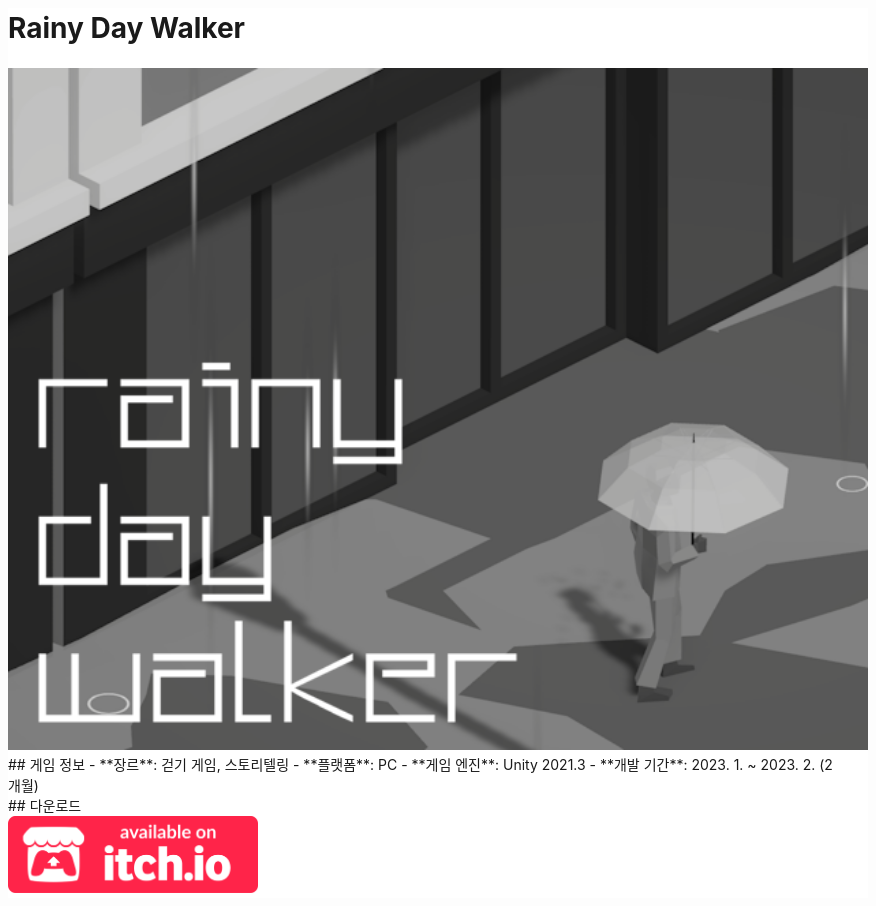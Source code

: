 # Rainy Day Walker

<img src="/assets/images/RainyDay_banner.png" width=100%>

<div style="display:flex; flex-flow:row wrap;">
    <md-block style="min-width:fit-content; max-width:570px; padding-right:30px; flex:1">
        ## 게임 정보
        - **장르**: 걷기 게임, 스토리텔링
        - **플랫폼**: PC
        - **게임 엔진**: Unity 2021.3
        - **개발 기간**: 2023. 1. ~ 2023. 2. (2개월)
    </md-block>
    <md-block style="width:250px;">
        ## 다운로드
        <div style="width=100%; max-width:250px;">
            <a href="https://holysky.itch.io/rainy-day-walker" target="_blank" style="text-decoration:none;">
                <img src="/assets/images/icons/dlbadge_itch.svg" width=100%/>
            </a>
        </div>
    </md-block>
</div>
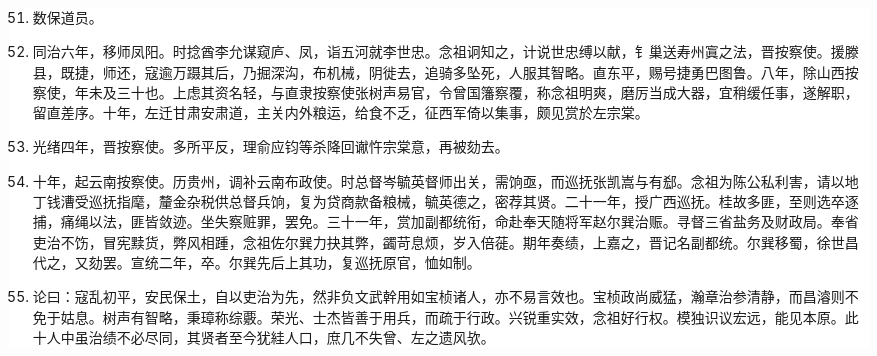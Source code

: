 51. <span id="列传二百三十四-51"></span>
数保道员。

52. <span id="列传二百三十四-52"></span>
同治六年，移师凤阳。时捻酋李允谋窥庐、凤，诣五河就李世忠。念祖诇知之，计说世忠缚以献，钅巢送寿州寘之法，晋按察使。援滕县，既捷，师还，寇逾万蹑其后，乃掘深沟，布机械，阴徙去，追骑多坠死，人服其智略。直东平，赐号捷勇巴图鲁。八年，除山西按察使，年未及三十也。上虑其资名轻，与直隶按察使张树声易官，令曾国籓察覆，称念祖明爽，磨厉当成大器，宜稍缓任事，遂解职，留直差序。十年，左迁甘肃安肃道，主关内外粮运，给食不乏，征西军倚以集事，颇见赏於左宗棠。

53. <span id="列传二百三十四-53"></span>
光绪四年，晋按察使。多所平反，理俞应钧等杀降回谳忤宗棠意，再被劾去。

54. <span id="列传二百三十四-54"></span>
十年，起云南按察使。历贵州，调补云南布政使。时总督岑毓英督师出关，需饷亟，而巡抚张凯嵩与有郄。念祖为陈公私利害，请以地丁钱漕受巡抚指麾，釐金杂税供总督兵饷，复为贷商款备粮械，毓英德之，密荐其贤。二十一年，授广西巡抚。桂故多匪，至则选卒逐捕，痛绳以法，匪皆敛迹。坐失察赃罪，罢免。三十一年，赏加副都统衔，命赴奉天随将军赵尔巽治赈。寻督三省盐务及财政局。奉省吏治不饬，冒宪黩货，弊风相踵，念祖佐尔巽力抉其弊，蠲苛息烦，岁入倍蓰。期年奏绩，上嘉之，晋记名副都统。尔巽移蜀，徐世昌代之，又劾罢。宣统二年，卒。尔巽先后上其功，复巡抚原官，恤如制。

55. <span id="列传二百三十四-55"></span>
论曰：寇乱初平，安民保土，自以吏治为先，然非负文武幹用如宝桢诸人，亦不易言效也。宝桢政尚威猛，瀚章治参清静，而昌濬则不免于姑息。树声有智略，秉璋称综覈。荣光、士杰皆善于用兵，而疏于行政。兴锐重实效，念祖好行权。模独识议宏远，能见本原。此十人中虽治绩不必尽同，其贤者至今犹絓人口，庶几不失曾、左之遗风欤。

########

## Assigned task
Using the listing above, say how many of its lines include "晋按察使", offering nothing besides the number.

## Your response
2